Your assignment –
Scan the entries below for the word "body". Copy out every line in which it occurs.

Material for this task –

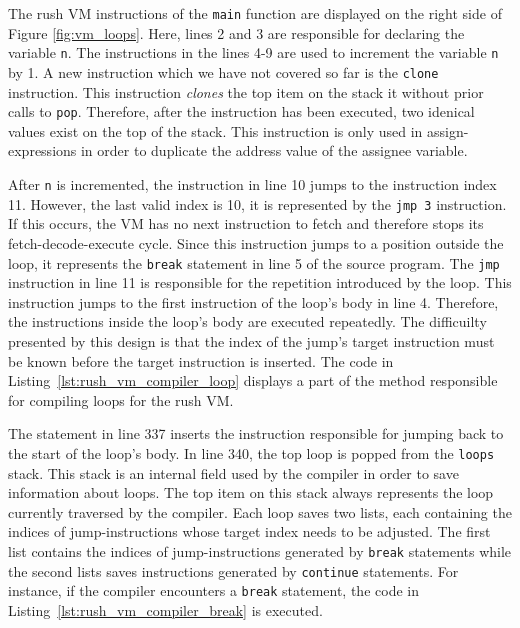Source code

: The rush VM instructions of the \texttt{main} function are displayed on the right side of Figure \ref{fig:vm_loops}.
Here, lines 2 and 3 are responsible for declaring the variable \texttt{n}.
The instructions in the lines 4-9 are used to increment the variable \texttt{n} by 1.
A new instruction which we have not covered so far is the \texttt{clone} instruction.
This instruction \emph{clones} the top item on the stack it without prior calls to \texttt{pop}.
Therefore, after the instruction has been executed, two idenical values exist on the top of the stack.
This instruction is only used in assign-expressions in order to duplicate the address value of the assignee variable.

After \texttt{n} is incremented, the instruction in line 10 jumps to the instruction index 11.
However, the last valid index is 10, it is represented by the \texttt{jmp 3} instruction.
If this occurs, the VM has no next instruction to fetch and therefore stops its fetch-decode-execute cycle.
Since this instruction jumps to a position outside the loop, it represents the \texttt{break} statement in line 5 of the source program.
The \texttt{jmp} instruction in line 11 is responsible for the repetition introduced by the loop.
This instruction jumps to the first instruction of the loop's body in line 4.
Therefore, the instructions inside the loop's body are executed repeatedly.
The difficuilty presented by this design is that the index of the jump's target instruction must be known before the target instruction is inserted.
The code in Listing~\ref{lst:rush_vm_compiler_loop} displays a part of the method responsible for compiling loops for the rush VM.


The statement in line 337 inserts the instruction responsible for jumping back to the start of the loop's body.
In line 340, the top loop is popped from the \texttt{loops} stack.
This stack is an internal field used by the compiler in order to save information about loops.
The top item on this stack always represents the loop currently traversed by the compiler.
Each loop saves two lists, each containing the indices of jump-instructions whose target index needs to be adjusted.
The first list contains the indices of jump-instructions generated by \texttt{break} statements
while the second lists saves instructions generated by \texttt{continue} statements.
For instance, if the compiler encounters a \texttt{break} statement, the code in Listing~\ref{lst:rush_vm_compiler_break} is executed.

Exercise solution –
This instruction jumps to the first instruction of the loop's body in line 4.
Therefore, the instructions inside the loop's body are executed repeatedly.
The statement in line 337 inserts the instruction responsible for jumping back to the start of the loop's body.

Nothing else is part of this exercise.